An exact transcription of the lines below, from the first through the one containing "A Tabela 3.5", is the only output wanted.

-- Exercise data follows --

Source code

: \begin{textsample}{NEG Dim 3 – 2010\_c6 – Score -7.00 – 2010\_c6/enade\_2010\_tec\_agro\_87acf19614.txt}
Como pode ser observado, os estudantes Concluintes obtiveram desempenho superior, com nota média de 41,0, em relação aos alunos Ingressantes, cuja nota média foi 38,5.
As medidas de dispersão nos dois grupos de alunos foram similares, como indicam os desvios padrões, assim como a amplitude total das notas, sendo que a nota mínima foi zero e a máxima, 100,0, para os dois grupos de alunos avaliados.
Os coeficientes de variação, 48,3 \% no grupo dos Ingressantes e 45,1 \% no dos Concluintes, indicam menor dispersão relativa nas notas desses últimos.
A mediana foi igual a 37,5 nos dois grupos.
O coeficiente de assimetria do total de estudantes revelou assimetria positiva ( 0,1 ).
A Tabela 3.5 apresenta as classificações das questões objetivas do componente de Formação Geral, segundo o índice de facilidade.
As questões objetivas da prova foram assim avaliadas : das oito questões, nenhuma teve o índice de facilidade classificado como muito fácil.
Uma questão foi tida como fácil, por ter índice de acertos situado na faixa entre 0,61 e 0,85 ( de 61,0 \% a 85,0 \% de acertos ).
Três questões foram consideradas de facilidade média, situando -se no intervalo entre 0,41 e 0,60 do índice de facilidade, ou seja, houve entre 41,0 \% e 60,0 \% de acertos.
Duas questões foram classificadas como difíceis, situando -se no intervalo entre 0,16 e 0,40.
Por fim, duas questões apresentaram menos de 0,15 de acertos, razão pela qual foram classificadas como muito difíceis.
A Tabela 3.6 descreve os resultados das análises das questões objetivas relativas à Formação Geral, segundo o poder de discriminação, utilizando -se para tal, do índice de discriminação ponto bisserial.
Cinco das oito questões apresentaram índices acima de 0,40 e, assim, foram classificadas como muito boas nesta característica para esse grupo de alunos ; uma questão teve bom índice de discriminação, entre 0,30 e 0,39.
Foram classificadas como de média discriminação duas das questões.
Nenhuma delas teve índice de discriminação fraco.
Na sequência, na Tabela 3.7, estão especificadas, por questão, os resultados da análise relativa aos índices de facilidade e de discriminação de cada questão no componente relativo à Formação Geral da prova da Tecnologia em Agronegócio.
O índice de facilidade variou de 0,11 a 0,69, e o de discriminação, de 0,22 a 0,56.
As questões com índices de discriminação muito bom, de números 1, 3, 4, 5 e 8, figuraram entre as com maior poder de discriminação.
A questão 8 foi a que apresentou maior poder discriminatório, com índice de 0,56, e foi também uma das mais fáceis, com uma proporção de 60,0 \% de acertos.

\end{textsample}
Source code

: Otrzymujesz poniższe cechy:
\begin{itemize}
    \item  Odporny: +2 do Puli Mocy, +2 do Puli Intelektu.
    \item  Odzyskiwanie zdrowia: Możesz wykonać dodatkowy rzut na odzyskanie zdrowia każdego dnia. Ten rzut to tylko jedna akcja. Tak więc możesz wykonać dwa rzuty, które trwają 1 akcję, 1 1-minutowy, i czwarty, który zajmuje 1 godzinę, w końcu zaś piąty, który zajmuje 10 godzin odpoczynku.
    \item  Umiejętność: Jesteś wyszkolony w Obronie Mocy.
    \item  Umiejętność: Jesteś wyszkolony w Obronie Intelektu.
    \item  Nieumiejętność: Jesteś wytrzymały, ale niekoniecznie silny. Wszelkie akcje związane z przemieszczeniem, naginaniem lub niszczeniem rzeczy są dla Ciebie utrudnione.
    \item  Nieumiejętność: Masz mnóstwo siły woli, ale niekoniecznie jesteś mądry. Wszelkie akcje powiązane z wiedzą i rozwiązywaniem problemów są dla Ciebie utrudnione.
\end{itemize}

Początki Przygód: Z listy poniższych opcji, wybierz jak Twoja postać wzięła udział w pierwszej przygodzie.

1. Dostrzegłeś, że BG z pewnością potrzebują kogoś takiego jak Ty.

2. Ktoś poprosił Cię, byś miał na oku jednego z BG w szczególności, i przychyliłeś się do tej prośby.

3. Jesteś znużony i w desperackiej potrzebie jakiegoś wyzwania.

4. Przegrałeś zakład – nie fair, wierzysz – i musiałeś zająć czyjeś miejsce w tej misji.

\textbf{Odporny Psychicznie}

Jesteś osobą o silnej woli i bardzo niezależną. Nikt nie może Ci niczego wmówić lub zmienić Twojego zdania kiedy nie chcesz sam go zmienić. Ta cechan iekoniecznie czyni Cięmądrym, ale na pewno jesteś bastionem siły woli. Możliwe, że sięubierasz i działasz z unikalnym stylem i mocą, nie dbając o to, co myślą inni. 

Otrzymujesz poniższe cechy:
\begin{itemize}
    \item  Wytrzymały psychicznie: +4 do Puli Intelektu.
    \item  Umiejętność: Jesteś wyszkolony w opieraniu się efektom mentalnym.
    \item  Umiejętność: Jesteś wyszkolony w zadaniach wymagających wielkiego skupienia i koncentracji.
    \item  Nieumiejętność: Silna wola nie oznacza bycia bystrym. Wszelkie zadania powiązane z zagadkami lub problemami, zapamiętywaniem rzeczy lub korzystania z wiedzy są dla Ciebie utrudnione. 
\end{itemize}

-- Exercise data concluded --

Exercise result —
Source code

: \begin{textsample}{NEG Dim 3 – 2010\_c6 – Score -7.00 – 2010\_c6/enade\_2010\_tec\_agro\_87acf19614.txt}
Como pode ser observado, os estudantes Concluintes obtiveram desempenho superior, com nota média de 41,0, em relação aos alunos Ingressantes, cuja nota média foi 38,5.
As medidas de dispersão nos dois grupos de alunos foram similares, como indicam os desvios padrões, assim como a amplitude total das notas, sendo que a nota mínima foi zero e a máxima, 100,0, para os dois grupos de alunos avaliados.
Os coeficientes de variação, 48,3 \% no grupo dos Ingressantes e 45,1 \% no dos Concluintes, indicam menor dispersão relativa nas notas desses últimos.
A mediana foi igual a 37,5 nos dois grupos.
O coeficiente de assimetria do total de estudantes revelou assimetria positiva ( 0,1 ).
A Tabela 3.5 apresenta as classificações das questões objetivas do componente de Formação Geral, segundo o índice de facilidade.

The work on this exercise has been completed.